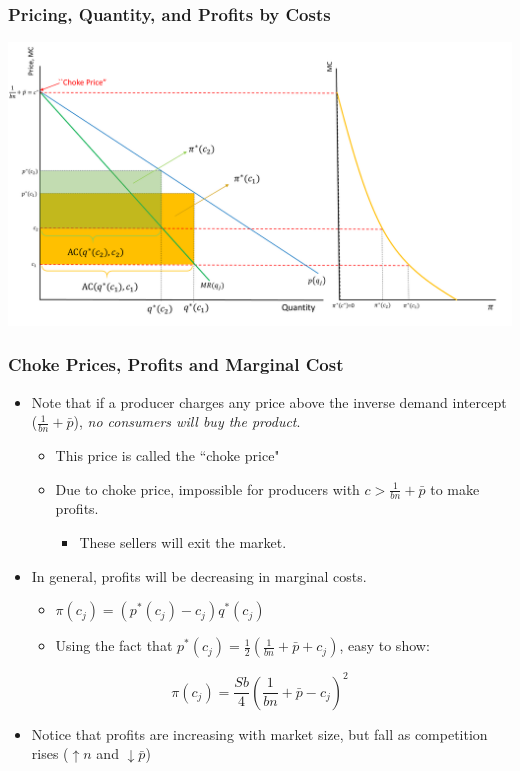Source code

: \documentclass{beamer}
\begin{document}
\begin{frame}
	\frametitle{Pricing, Quantity, and Profits by Costs}
	\includegraphics[scale=0.32]{SL3_1.pdf}

\end{frame}

\begin{frame}
	\frametitle{Choke Prices, Profits and Marginal Cost}
\begin{itemize}
	\item Note that if a producer charges any price above the inverse demand intercept ($\frac{1}{bn}+\bar{p}$), \emph{no consumers will buy the product}. 
		\begin{itemize}
			\item This price is called the ``choke price"
			\item Due to choke price, impossible for producers with $c>\frac{1}{bn}+\bar{p}$ to make profits.
				\begin{itemize}
					\item These sellers will exit the market.
				\end{itemize}
		\end{itemize}
	\item In general, profits will be decreasing in marginal costs. 
		\begin{itemize}
			\item $\pi(c_j)=(p^*(c_j)-c_j)q^*(c_j)$
			\item Using the fact that $p^*(c_j)=\frac{1}{2}\left(\frac{1}{bn}+\bar{p} + c_j\right)$, easy to show:
		\end{itemize}
\end{itemize}
			\begin{equation}
			\pi(c_j)=\frac{Sb}{4}\left(\frac{1}{bn}+\bar{p} -c_j \right)^2 \nonumber
			\end{equation}
			\begin{itemize}
				\item Notice that profits are increasing with market size, but fall as competition rises ($\uparrow n$ and $\downarrow \bar{p}$)
			\end{itemize}
			
\end{frame}
\end{document}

§

ASSIGNMENT -> Give the number of lines in the records that contain the string "begin", with no other output.

SOLUTION -> 9